Madame le rapporteur public a demandé hier, en présence de la famille et de son avocat lors d’une audience au tribunal administratif, dans une affaire opposant l’hôpital Mâcon à la famille d’un patient décédé brusquement, le rejet de la mise en responsabilité du médecin prescripteur et de l’hôpital.

Madame le rapporteur public n’a pas trouvé un lien entre la prise de Nivaquine 100 et le décès du patient…

Le tribunal qui avait été déjà saisi en 2013 avait ordonné une expertise aux fins d’expliquer la mort subite de M.X, deux mois après la prescription, le 13 novembre 2010, de la Nivaquine 100. C’est confirmé par le rapport que la Nivaquine ne pourrait pas devenir létale que si les doses prescrites ne l’étaient pas.
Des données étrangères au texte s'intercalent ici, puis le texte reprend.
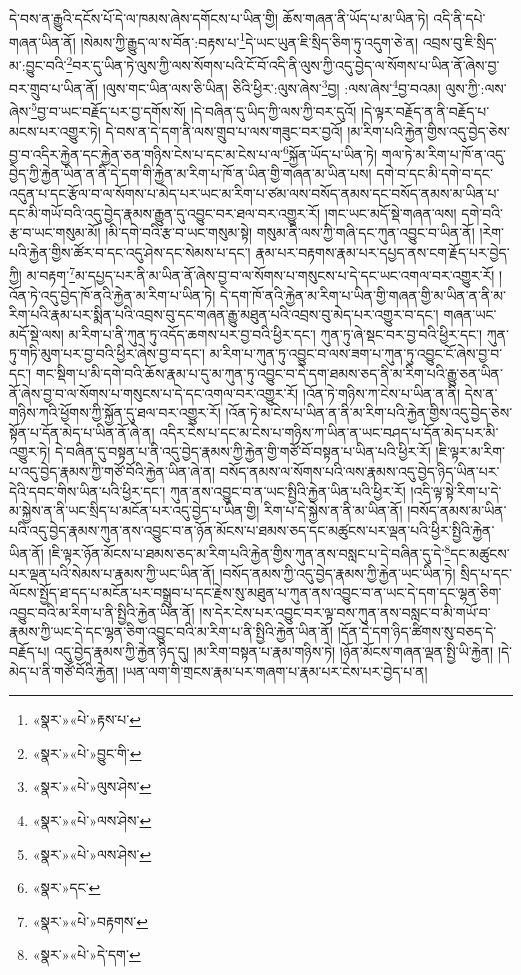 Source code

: དེ་བས་ན་རྒྱུའི་དངོས་པོ་དེ་ལ་ཁམས་ཞེས་དགོངས་པ་ཡིན་གྱི། ཆོས་གཞན་ནི་ཡོད་པ་མ་ཡིན་ཏེ། འདི་ནི་དཔེ་གཞན་ཡིན་ནོ། །སེམས་ཀྱི་རྒྱུད་ལ་ས་བོན་:བརྟས་པ་\footnote{«སྣར་»«པེ་»རྟས་པ་}དེ་ཡང་ཡུན་ཇི་སྲིད་ཅིག་ཏུ་འདུག་ཅེ་ན། འབྲས་བུ་ཇི་སྲིད་མ་:བྱུང་བའི་\footnote{«སྣར་»«པེ་»བྱུང་གི་}བར་དུ་ཡིན་ཏེ་ལུས་ཀྱི་ལས་སོགས་པའི་ངོ་བོ་འདི་ནི་ལུས་ཀྱི་འདུ་བྱེད་ལ་སོགས་པ་ཡིན་ནོ་ཞེས་བྱ་བར་གྲུབ་པ་ཡིན་ནོ། །ལུས་གང་ཡིན་ལས་ཅི་ཡིན། ཅིའི་ཕྱིར་:ལུས་ཞེས་\footnote{«སྣར་»«པེ་»ལུས་ཤེས་}བྱ། :ལས་ཞེས་\footnote{«སྣར་»«པེ་»ལས་ཤེས་}བྱ་བའམ། ལུས་ཀྱི་:ལས་ཞེས་\footnote{«སྣར་»«པེ་»ལས་ཤེས་}བྱ་བ་ཡང་བརྗོད་པར་བྱ་དགོས་སོ། །དེ་བཞིན་དུ་ཡིད་ཀྱི་ལས་ཀྱི་བར་དུའོ། །དེ་ལྟར་བརྗོད་ན་ནི་བརྗོད་པ་མངས་པར་འགྱུར་ཏེ། དེ་བས་ན་དེ་དག་ནི་ལས་གྲུབ་པ་ལས་གཟུང་བར་བྱའོ། །མ་རིག་པའི་རྐྱེན་གྱིས་འདུ་བྱེད་ཅེས་བྱ་བ་འདིར་རྐྱེན་དང་རྐྱེན་ཅན་གཉིས་ངེས་པ་དང་མ་ངེས་པ་ལ་\footnote{«སྣར་»དང་}སྐྱོན་ཡོད་པ་ཡིན་ཏེ། གལ་ཏེ་མ་རིག་པ་ཁོ་ན་འདུ་བྱེད་ཀྱི་རྐྱེན་ཡིན་ན་ནི་དེ་དག་གི་རྐྱེན་མ་རིག་པ་ཁོ་ན་ཡིན་གྱི་གཞན་མ་ཡིན་པས། དགེ་བ་དང་མི་དགེ་བ་དང་འདུན་པ་དང་རྩོལ་བ་ལ་སོགས་པ་མེད་པར་ཡང་མ་རིག་པ་ཙམ་ལས་བསོད་ནམས་དང་བསོད་ནམས་མ་ཡིན་པ་དང་མི་གཡོ་བའི་འདུ་བྱེད་རྣམས་རྒྱུན་དུ་འབྱུང་བར་ཐལ་བར་འགྱུར་རོ། །གང་ཡང་མདོ་སྡེ་གཞན་ལས། དགེ་བའི་རྩ་བ་ཡང་གསུམ་མོ། །མི་དགེ་བའི་རྩ་བ་ཡང་གསུམ་སྟེ། གསུམ་ནི་ལས་ཀྱི་གཞི་དང་ཀུན་འབྱུང་བ་ཡིན་ནོ། །རེག་པའི་རྐྱེན་གྱིས་ཚོར་བ་དང་འདུ་ཤེས་དང་སེམས་པ་དང་། རྣམ་པར་བརྟགས་རྣམ་པར་དཔྱད་ནས་ངག་རྗོད་པར་བྱེད་ཀྱི། མ་བརྟག་\footnote{«སྣར་»«པེ་»བརྟགས་}མ་དཔྱད་པར་ནི་མ་ཡིན་ནོ་ཞེས་བྱ་བ་ལ་སོགས་པ་གསུངས་པ་དེ་དང་ཡང་འགལ་བར་འགྱུར་རོ། །འོན་ཏེ་འདུ་བྱེད་ཁོ་ནའི་རྐྱེན་མ་རིག་པ་ཡིན་ཏེ། དེ་དག་ཁོ་ནའི་རྐྱེན་མ་རིག་པ་ཡིན་གྱི་གཞན་གྱི་མ་ཡིན་ན་ནི་མ་རིག་པའི་རྣམ་པར་སྨིན་པའི་འབྲས་བུ་དང་གཞན་རྒྱུ་མཐུན་པའི་འབྲས་བུ་མེད་པར་འགྱུར་བ་དང་། གཞན་ཡང་མདོ་སྡེ་ལས། མ་རིག་པ་ནི་ཀུན་ཏུ་འདོད་ཆགས་པར་བྱ་བའི་ཕྱིར་དང་། ཀུན་ཏུ་ཞེ་སྡང་བར་བྱ་བའི་ཕྱིར་དང་། ཀུན་ཏུ་གཏི་མུག་པར་བྱ་བའི་ཕྱིར་ཞེས་བྱ་བ་དང་། མ་རིག་པ་ཀུན་ཏུ་འབྱུང་བ་ལས་ཟག་པ་ཀུན་ཏུ་འབྱུང་ངོ་ཞེས་བྱ་བ་དང་། གང་སྡིག་པ་མི་དགེ་བའི་ཆོས་རྣམ་པ་དུ་མ་ཀུན་ཏུ་འབྱུང་བ་དེ་དག་ཐམས་ཅད་ནི་མ་རིག་པའི་རྒྱུ་ཅན་ཡིན་ནོ་ཞེས་བྱ་བ་ལ་སོགས་པ་གསུངས་པ་དེ་དང་འགལ་བར་འགྱུར་རོ། །འོན་ཏེ་གཉིས་ཀ་ངེས་པ་ཡིན་ན་ནི། དེས་ན་གཉིས་ཀའི་ཕྱོགས་ཀྱི་སྐྱོན་དུ་ཐལ་བར་འགྱུར་རོ། །འོན་ཏེ་མ་ངེས་པ་ཡིན་ན་ནི་མ་རིག་པའི་རྐྱེན་གྱིས་འདུ་བྱེད་ཅེས་སྟོན་པ་དོན་མེད་པ་ཡིན་ནོ་ཞེ་ན། འདིར་ངེས་པ་དང་མ་ངེས་པ་གཉིས་ཀ་ཡིན་ན་ཡང་བཤད་པ་དོན་མེད་པར་མི་འགྱུར་ཏེ། དེ་བཞིན་དུ་བསྟན་པ་ནི་འདུ་བྱེད་རྣམས་ཀྱི་རྐྱེན་གྱི་གཙོ་བོ་བསྟན་པ་ཡིན་པའི་ཕྱིར་རོ། །ཇི་ལྟར་མ་རིག་པ་འདུ་བྱེད་རྣམས་ཀྱི་གཙོ་བོའི་རྐྱེན་ཡིན་ཞེ་ན། བསོད་ནམས་ལ་སོགས་པའི་ལས་རྣམས་འདུ་བྱེད་ཉིད་ཡིན་པར་དེའི་དབང་གིས་ཡིན་པའི་ཕྱིར་དང་། ཀུན་ནས་འབྱུང་བ་ན་ཡང་སྤྱིའི་རྐྱེན་ཡིན་པའི་ཕྱིར་རོ། །འདི་ལྟ་སྟེ་རིག་པ་དེ་མ་སྐྱེས་ན་ནི་ཡང་སྲིད་པ་མངོན་པར་འདུ་བྱེད་པ་ཡིན་གྱི། རིག་པ་དེ་སྐྱེས་ན་ནི་མ་ཡིན་ནོ། །བསོད་ནམས་མ་ཡིན་པའི་འདུ་བྱེད་རྣམས་ཀུན་ནས་འབྱུང་བ་ན་ཉོན་མོངས་པ་ཐམས་ཅད་དང་མཚུངས་པར་ལྡན་པའི་ཕྱིར་སྤྱིའི་རྐྱེན་ཡིན་ནོ། །ཇི་ལྟར་ཉོན་མོངས་པ་ཐམས་ཅད་མ་རིག་པའི་རྐྱེན་གྱིས་ཀུན་ནས་བསླང་པ་དེ་བཞིན་དུ་དེ་\footnote{«སྣར་»«པེ་»དེ་དག་}དང་མཚུངས་པར་ལྡན་པའི་སེམས་པ་རྣམས་ཀྱི་ཡང་ཡིན་ནོ། །བསོད་ནམས་ཀྱི་འདུ་བྱེད་རྣམས་ཀྱི་རྐྱེན་ཡང་ཡིན་ཏེ། སྲིད་པ་དང་ལོངས་སྤྱོད་ཐ་དད་པ་མངོན་པར་བསྒྲུབ་པ་དང་རྗེས་སུ་མཐུན་པ་ཀུན་ནས་འབྱུང་བ་ན་ཡང་དེ་དག་དང་ལྷན་ཅིག་འབྱུང་བའི་མ་རིག་པ་ནི་སྤྱིའི་རྐྱེན་ཡིན་ནོ། །ས་དེར་ངེས་པར་འབྱུང་བར་ལྟ་བས་ཀུན་ནས་བསླང་བ་མི་གཡོ་བ་རྣམས་ཀྱི་ཡང་དེ་དང་ལྷན་ཅིག་འབྱུང་བའི་མ་རིག་པ་ནི་སྤྱིའི་རྐྱེན་ཡིན་ནོ། །དོན་དེ་དག་ཉིད་ཚིགས་སུ་བཅད་དེ་བརྗོད་པ། འདུ་བྱེད་རྣམས་ཀྱི་རྐྱེན་ཉིད་དུ། །མ་རིག་བསྟན་པ་རྣམ་གཉིས་ཏེ། །ཉོན་མོངས་གཞན་ལྡན་སྤྱི་ཡི་རྐྱེན། །དེ་མེད་པ་ནི་གཙོ་བོའི་རྐྱེན། །ཡན་ལག་གི་གྲངས་རྣམ་པར་གཞག་པ་རྣམ་པར་ངེས་པར་བྱེད་པ་ན།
Dans un premier temps, madame le rapporteur public a recherché sans succès une faute, d’une part dans l’information qui lui a été communiquée et d’autre part, dans la prise en charge du patient. Elle a conclu en s’appuyant par la suite, sur le rapport d’évaluation que la relation entre la prescription médicale qui pouvait engager la responsabilité de l’hôpital alors que le patient a été sujet de cardiopathie chronique et le décès, n’a pas été prouvée.